I agree, thanks to an AU Friend's Executive Status 48 Hour Upgrade Coupon, I got to use the New Lounge and ride from Moynihan to BWI on Acela FC with a $69 BC Ticket.( FC Bucket was over $350 that day)

Had a really great Attendant, a nice Salmon Meal ( Best Flex Meal I had by Far!)and plenty of Baileys for my Coffee!


----------



## BCL (Jun 26, 2021)

Cal said:


> Even if both are under one reservation?



Lounge visits are actually independent of travel. All it requires is a coupon good for two people and (I think) any accompanying minors. I had two years of Select status and got them in the mail. They were printed but didn't have any kind of unique identifier like a barcode, so I guess the only way to send them was physically mail them to the member. This is the only photo I can find of them. I think this is a 5-pack of them from using 5000 points.




I've never actually used my coupons because I never travelled to any place I could use them. I think I gave a few away since I was never at a station with a lounge. Anyone with Select Plus or Exec status could conceivably go to one every day to pick up some coffee or snacks.

The only lounge experience I had with Amtrak was a single use of a United Club after a flight to Seattle when I had Select Plus status. Regular United Club membership itself requires paying an annual fee or using points in lieu of the annual fee.


----------



## BCL (Jun 26, 2021)

Bob Dylan said:


> Not allowed, you'll need to book a $413+ Trip on Amtrak to get the TQPs or else do the required Spend if you have the BOA World AGR Card !



Wouldn't it be $207, unless something has changed with 2 points per $1 spent? And of course not just book, but actually travel.

Of course losing 100 point minimum segments and combining that with multi-city trips to maximize segments has changed things. The days of getting 400 TQPs with special fares on certain routes (my lowest was $12) was insane. It's not as much fun now that the system can't be gamed like it used to.


----------



## BCL (Jun 26, 2021)

BCL said:


> Lounge visits are actually independent of travel.
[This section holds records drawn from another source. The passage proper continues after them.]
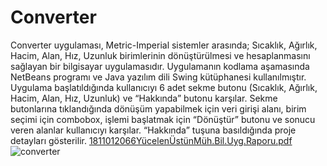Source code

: # Converter
Converter uygulaması, Metric-Imperial sistemler arasında; Sıcaklık, Ağırlık, Hacim, Alan, Hız, Uzunluk birimlerinin dönüştürülmesi ve hesaplanmasını sağlayan bir bilgisayar uygulamasıdır. Uygulamanın kodlama aşamasında NetBeans programı ve Java yazılım dili Swing kütüphanesi kullanılmıştır. Uygulama başlatıldığında kullanıcıyı 6 adet sekme butonu (Sıcaklık, Ağırlık, Hacim, Alan, Hız, Uzunluk) ve “Hakkında” butonu karşılar. Sekme butonlarına tıklandığında dönüşüm yapabilmek için veri girişi alanı, birim seçimi için combobox, işlemi başlatmak için “Dönüştür” butonu ve sonucu veren alanlar kullanıcıyı karşılar. “Hakkında” tuşuna basıldığında proje detayları gösterilir.
[1811012066YücelenÜstünMüh.Bil.Uyg.Raporu.pdf](https://github.com/yucelenn/Converter/files/9942232/1811012066YucelenUstunMuh.Bil.Uyg.Raporu.pdf)
![converter](https://user-images.githubusercontent.com/74682394/200082148-aa1eba8a-5092-4d56-8987-c07a54fab95f.png)
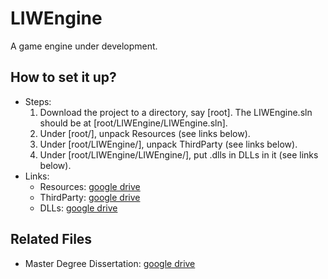 # LIWEngine
A game engine under development.

## How to set it up? 
* Steps: 
  1. Download the project to a directory, say [root]. The LIWEngine.sln should be at [root/LIWEngine/LIWEngine.sln]. 
  2. Under [root/], unpack Resources (see links below). 
  3. Under [root/LIWEngine/], unpack ThirdParty (see links below).
  4. Under [root/LIWEngine/LIWEngine/], put .dlls in DLLs in it (see links below).
* Links: 
  * Resources: [google drive](https://drive.google.com/file/d/11moned_vctINnWX1B2wLzzBvd57Cm1cW/view?usp=drive_link)
  * ThirdParty: [google drive](https://drive.google.com/file/d/15TYDtct6IGx9j7tbRBrsPkNoZHL8bmt7/view?usp=drive_link)
  * DLLs: [google drive](https://drive.google.com/file/d/15TDuEYHbBwnVvCoT68KMG31OOIbBC46G/view?usp=drive_link)

## Related Files
* Master Degree Dissertation: [google drive](https://drive.google.com/file/d/1_yYHvLZIOvXGeS_lbaxOkNWDixOFzg9g/view?usp=sharing)

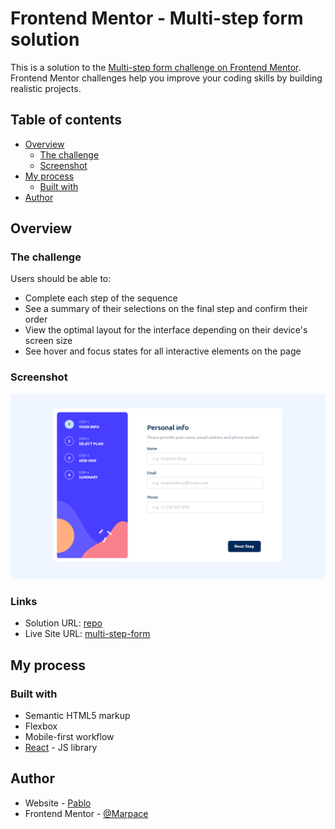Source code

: # Frontend Mentor - Multi-step form solution

This is a solution to the [Multi-step form challenge on Frontend Mentor](https://www.frontendmentor.io/challenges/multistep-form-YVAnSdqQBJ). Frontend Mentor challenges help you improve your coding skills by building realistic projects. 

## Table of contents

- [Overview](#overview)
  - [The challenge](#the-challenge)
  - [Screenshot](#screenshot)
- [My process](#my-process)
  - [Built with](#built-with)
- [Author](#author)


## Overview

### The challenge

Users should be able to:

- Complete each step of the sequence
- See a summary of their selections on the final step and confirm their order
- View the optimal layout for the interface depending on their device's screen size
- See hover and focus states for all interactive elements on the page

### Screenshot

![Screenshot](./screenshot.png)


### Links

- Solution URL: [repo](https://github.com/Marpace/multi-step-form)
- Live Site URL: [multi-step-form](https://Marpace/github.io/multi-step-form)

## My process

### Built with

- Semantic HTML5 markup
- Flexbox
- Mobile-first workflow
- [React](https://reactjs.org/) - JS library


## Author

- Website - [Pablo](https://Marpace.github.io/portfolio)
- Frontend Mentor - [@Marpace](https://www.frontendmentor.io/profile/Marpace)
I also haven't thought of this in a while. Did they change the rules? I remember when anyone with AGR lounge access could use it with or without travel. I see now that they say Select Plus/Executive members need a same-day ticket. However, the rules don't seem to have a travel requirement when a coupon is used. It was always same-day travel with sleeper of Acela First Class.









Amtrak Station Lounges


Looking for a place to relax while you're on your journey? Stop in and visit one of our private lounges in select stations across the country.




www.amtrak.com




*Who is Eligible for Lounge Access?*

Amtrak Guest Rewards members traveling with a same-day Amtrak ticket and valid Select Plus or Select Executive member card.
Amtrak passengers with a same-day travel ticket (departure or arrival) in First Class or sleeping car accommodations.
Amtrak Business class passengers with a same-day travel ticket (departure or arrival) may use the lounges in Chicago, Los Angeles, Portland and St. Louis.


----------